## Work instruction:
An exact copy of every entry is needed, with no images.

## Source information:
★ ★ ★ ★

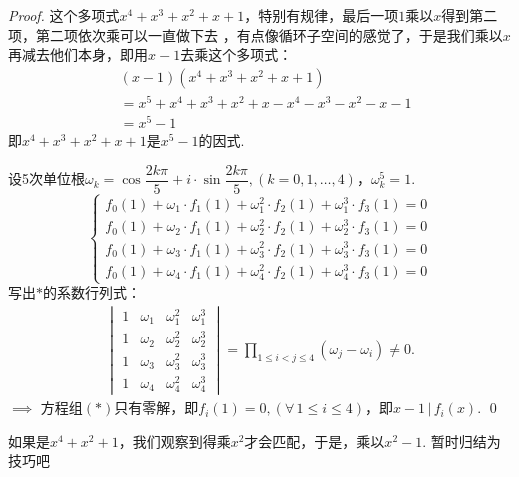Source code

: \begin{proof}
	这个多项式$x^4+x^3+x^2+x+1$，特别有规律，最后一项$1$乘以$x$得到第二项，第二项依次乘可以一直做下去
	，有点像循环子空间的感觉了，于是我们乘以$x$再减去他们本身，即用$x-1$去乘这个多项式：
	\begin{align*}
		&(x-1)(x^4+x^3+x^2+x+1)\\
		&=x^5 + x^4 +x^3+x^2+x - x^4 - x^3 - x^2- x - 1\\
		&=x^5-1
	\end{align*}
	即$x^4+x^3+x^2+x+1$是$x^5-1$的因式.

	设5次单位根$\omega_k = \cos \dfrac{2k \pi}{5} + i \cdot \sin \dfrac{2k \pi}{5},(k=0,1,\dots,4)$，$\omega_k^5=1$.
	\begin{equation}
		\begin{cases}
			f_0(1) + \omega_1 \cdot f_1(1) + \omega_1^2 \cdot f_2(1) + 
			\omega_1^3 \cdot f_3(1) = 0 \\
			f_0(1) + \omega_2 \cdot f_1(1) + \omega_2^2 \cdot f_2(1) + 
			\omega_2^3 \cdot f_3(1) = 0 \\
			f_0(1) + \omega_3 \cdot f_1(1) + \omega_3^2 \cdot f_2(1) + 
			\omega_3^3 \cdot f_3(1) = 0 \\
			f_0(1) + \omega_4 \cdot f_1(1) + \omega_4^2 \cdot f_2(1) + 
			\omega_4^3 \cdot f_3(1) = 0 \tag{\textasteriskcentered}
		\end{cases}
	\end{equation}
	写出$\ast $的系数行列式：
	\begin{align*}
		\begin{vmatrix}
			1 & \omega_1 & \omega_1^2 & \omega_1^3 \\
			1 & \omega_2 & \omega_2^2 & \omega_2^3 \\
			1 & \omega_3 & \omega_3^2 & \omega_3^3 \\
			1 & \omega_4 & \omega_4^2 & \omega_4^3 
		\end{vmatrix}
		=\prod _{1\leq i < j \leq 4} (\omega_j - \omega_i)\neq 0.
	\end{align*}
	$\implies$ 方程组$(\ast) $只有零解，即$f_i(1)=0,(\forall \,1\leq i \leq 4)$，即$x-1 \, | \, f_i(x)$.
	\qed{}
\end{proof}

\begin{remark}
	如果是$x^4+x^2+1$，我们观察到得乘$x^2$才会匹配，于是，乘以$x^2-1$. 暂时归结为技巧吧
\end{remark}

★ ★ ★ ★

## Answer box:
Source code

: \begin{proof}
	这个多项式$x^4+x^3+x^2+x+1$，特别有规律，最后一项$1$乘以$x$得到第二项，第二项依次乘可以一直做下去
	，有点像循环子空间的感觉了，于是我们乘以$x$再减去他们本身，即用$x-1$去乘这个多项式：
	\begin{align*}
		&(x-1)(x^4+x^3+x^2+x+1)\\
		&=x^5 + x^4 +x^3+x^2+x - x^4 - x^3 - x^2- x - 1\\
		&=x^5-1
	\end{align*}
	即$x^4+x^3+x^2+x+1$是$x^5-1$的因式.

	设5次单位根$\omega_k = \cos \dfrac{2k \pi}{5} + i \cdot \sin \dfrac{2k \pi}{5},(k=0,1,\dots,4)$，$\omega_k^5=1$.
	\begin{equation}
		\begin{cases}
			f_0(1) + \omega_1 \cdot f_1(1) + \omega_1^2 \cdot f_2(1) + 
			\omega_1^3 \cdot f_3(1) = 0 \\
			f_0(1) + \omega_2 \cdot f_1(1) + \omega_2^2 \cdot f_2(1) + 
			\omega_2^3 \cdot f_3(1) = 0 \\
			f_0(1) + \omega_3 \cdot f_1(1) + \omega_3^2 \cdot f_2(1) + 
			\omega_3^3 \cdot f_3(1) = 0 \\
			f_0(1) + \omega_4 \cdot f_1(1) + \omega_4^2 \cdot f_2(1) + 
			\omega_4^3 \cdot f_3(1) = 0 \tag{\textasteriskcentered}
		\end{cases}
	\end{equation}
	写出$\ast $的系数行列式：
	\begin{align*}
		\begin{vmatrix}
			1 & \omega_1 & \omega_1^2 & \omega_1^3 \\
			1 & \omega_2 & \omega_2^2 & \omega_2^3 \\
			1 & \omega_3 & \omega_3^2 & \omega_3^3 \\
			1 & \omega_4 & \omega_4^2 & \omega_4^3 
		\end{vmatrix}
		=\prod _{1\leq i < j \leq 4} (\omega_j - \omega_i)\neq 0.
	\end{align*}
	$\implies$ 方程组$(\ast) $只有零解，即$f_i(1)=0,(\forall \,1\leq i \leq 4)$，即$x-1 \, | \, f_i(x)$.
	\qed{}
\end{proof}

\begin{remark}
	如果是$x^4+x^2+1$，我们观察到得乘$x^2$才会匹配，于是，乘以$x^2-1$. 暂时归结为技巧吧
\end{remark}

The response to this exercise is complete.